Упивающийся своей славой, он неохотно возвращался к истории с угоном самолета. Не то, чтобы стыдился. Просто ему это уже было скучно. Не о чем было говорить. Презрительно пожимал плечами, гримасничал, как капризный ребенок, которого заставляют делать что-то, на что у него нет никакой охоты, или предлагают вместо ожидаемого поощрения что-то привычное, а он отказывается.
За турецкую авантюру Шамиль не понес никакого наказания. Наоборот, его заметил сам президент Дудаев, который доверил ему пост командира одного из полков создаваемой в тот момент чеченской армии.
Шамиль имел все, что хотел. Свободу и независимость, деньги, славу и восхищение ровесников. Он стал для них воплощением их мечты о величии, их амбиций и стремлений. В Шамиле и его деяниях они видели себя такими, какими хотели быть — бесстрашными, готовыми на все джигитами.

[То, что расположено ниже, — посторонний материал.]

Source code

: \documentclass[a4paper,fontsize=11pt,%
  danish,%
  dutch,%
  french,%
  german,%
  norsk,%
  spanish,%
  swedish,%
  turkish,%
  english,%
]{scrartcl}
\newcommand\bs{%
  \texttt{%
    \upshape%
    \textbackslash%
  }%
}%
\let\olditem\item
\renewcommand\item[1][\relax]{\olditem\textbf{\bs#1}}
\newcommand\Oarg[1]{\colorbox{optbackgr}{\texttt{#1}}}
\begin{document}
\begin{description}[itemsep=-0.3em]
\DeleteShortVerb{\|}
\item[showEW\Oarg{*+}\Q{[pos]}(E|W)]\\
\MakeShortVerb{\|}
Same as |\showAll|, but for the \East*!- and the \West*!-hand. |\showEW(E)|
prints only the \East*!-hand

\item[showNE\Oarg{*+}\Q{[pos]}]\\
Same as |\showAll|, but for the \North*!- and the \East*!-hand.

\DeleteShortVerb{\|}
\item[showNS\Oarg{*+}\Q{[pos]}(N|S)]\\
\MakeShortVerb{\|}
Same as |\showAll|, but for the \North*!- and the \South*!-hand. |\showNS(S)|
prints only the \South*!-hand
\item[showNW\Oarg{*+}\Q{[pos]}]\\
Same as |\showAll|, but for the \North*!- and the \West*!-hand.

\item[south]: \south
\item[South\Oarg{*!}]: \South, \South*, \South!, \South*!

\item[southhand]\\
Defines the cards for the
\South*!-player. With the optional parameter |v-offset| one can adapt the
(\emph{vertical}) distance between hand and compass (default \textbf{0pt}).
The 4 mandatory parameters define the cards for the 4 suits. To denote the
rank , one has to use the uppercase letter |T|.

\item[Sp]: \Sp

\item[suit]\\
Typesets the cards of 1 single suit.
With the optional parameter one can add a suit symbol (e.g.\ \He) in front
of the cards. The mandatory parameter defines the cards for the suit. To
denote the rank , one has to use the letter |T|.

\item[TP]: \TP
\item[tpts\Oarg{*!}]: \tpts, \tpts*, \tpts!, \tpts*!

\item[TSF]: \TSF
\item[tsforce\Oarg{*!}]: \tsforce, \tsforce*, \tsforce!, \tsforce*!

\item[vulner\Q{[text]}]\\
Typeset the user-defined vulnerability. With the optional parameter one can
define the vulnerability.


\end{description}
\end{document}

Перед красным кирпичным домом Шамиля всегда было полно партизан с автоматами. Некоторых из них Мансур знал лично. Увидев его за рулем машины, они громко приветствовали его или махали руками. Другие продолжали молча всматриваться в проезжающие машины.
Мансур, с самого начала возражавший против прогулок мимо дома Шамиля, в конце концов, категорически отказал мне. Сказал, что будет лучше не светиться там без надобности.
— Он сам за тобой пришлет, когда придет время.
Басаева Мансур, похоже, недолюбливал. Может, завидовал. Они были почти ровесниками. Шамилю было тридцать четыре, Мансур — на два года моложе. Но он знал, что ему с Шамилем уже не сравняться, и это осознание предела своих возможностей угнетало его и настраивало враждебно против всех, кто сумел достичь большего.
Он часто говорил о себе — я нефтехимик, инженер. Обычно это случалось, когда на него накатывала волна обиды и сожаления, что жизнь сложилась не так. Искал виновников, потому что за собой никакой вины не чувствовал. И правильно.
Засыпал меня банальными на первый взгляд вопросами. Как живу, сколько зарабатываю, на какой машине езжу, а какую бы хотел иметь. Но в его вопросах не было никакой заинтересованности, похоже, он даже меня не слушал. Только и ждал, когда я закончу, чтобы самому начать говорить. Я — нефтехимик, я — инженер.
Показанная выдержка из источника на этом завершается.